[Prompt] Taking each line of the material in turn, count those with the string "case" and answer with the count alone.

*** Opening of Supplied records ***

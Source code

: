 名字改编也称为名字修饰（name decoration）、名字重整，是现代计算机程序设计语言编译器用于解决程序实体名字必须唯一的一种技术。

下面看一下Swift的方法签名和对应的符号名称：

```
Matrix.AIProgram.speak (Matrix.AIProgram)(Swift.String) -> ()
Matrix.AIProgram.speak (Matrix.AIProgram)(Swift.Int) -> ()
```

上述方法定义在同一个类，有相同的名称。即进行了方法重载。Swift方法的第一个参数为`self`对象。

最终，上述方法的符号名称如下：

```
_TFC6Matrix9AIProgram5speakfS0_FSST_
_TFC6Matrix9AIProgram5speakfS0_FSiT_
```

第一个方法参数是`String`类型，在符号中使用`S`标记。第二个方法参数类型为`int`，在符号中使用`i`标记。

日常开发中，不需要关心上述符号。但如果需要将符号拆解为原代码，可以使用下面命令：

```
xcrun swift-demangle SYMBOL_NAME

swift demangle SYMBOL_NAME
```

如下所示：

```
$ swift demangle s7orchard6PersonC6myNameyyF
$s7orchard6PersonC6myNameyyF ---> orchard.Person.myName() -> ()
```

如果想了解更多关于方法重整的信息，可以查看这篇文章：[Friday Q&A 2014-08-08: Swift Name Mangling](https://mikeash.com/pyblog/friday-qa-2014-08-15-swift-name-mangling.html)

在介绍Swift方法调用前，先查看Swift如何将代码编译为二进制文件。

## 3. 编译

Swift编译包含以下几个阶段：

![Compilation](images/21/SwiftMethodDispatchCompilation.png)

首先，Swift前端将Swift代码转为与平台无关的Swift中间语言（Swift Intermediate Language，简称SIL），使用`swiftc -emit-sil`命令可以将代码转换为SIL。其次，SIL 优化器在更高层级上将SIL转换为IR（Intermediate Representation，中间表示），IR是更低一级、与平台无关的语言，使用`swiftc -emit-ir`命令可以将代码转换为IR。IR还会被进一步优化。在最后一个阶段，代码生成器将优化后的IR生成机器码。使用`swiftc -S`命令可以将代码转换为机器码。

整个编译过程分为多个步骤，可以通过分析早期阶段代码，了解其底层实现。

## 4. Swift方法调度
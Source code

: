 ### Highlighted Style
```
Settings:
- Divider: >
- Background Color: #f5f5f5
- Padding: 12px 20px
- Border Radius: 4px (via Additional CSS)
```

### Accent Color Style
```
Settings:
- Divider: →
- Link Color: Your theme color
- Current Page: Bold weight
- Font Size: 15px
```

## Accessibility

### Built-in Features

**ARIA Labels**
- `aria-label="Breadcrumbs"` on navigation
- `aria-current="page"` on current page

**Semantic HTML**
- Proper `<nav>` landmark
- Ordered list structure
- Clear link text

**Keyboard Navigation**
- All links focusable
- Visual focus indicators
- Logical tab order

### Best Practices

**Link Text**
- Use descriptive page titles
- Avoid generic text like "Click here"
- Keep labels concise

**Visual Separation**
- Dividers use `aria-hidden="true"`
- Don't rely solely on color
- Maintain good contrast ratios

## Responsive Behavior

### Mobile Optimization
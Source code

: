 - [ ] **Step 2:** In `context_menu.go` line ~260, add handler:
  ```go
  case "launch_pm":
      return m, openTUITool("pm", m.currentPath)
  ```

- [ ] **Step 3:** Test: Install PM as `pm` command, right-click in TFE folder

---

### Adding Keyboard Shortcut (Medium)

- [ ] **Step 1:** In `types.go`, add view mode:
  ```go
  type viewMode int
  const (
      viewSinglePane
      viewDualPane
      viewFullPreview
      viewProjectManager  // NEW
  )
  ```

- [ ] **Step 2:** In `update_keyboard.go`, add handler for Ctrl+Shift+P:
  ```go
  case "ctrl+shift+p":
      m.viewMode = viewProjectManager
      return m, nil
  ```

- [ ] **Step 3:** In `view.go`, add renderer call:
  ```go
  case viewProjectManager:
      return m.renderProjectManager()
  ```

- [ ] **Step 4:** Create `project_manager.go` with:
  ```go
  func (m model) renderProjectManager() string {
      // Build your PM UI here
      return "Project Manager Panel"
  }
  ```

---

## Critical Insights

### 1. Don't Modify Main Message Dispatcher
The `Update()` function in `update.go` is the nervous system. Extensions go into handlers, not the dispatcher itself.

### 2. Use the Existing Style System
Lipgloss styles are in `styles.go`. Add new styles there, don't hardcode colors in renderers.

*** Close of Supplied records ***

[Solution to this task] 3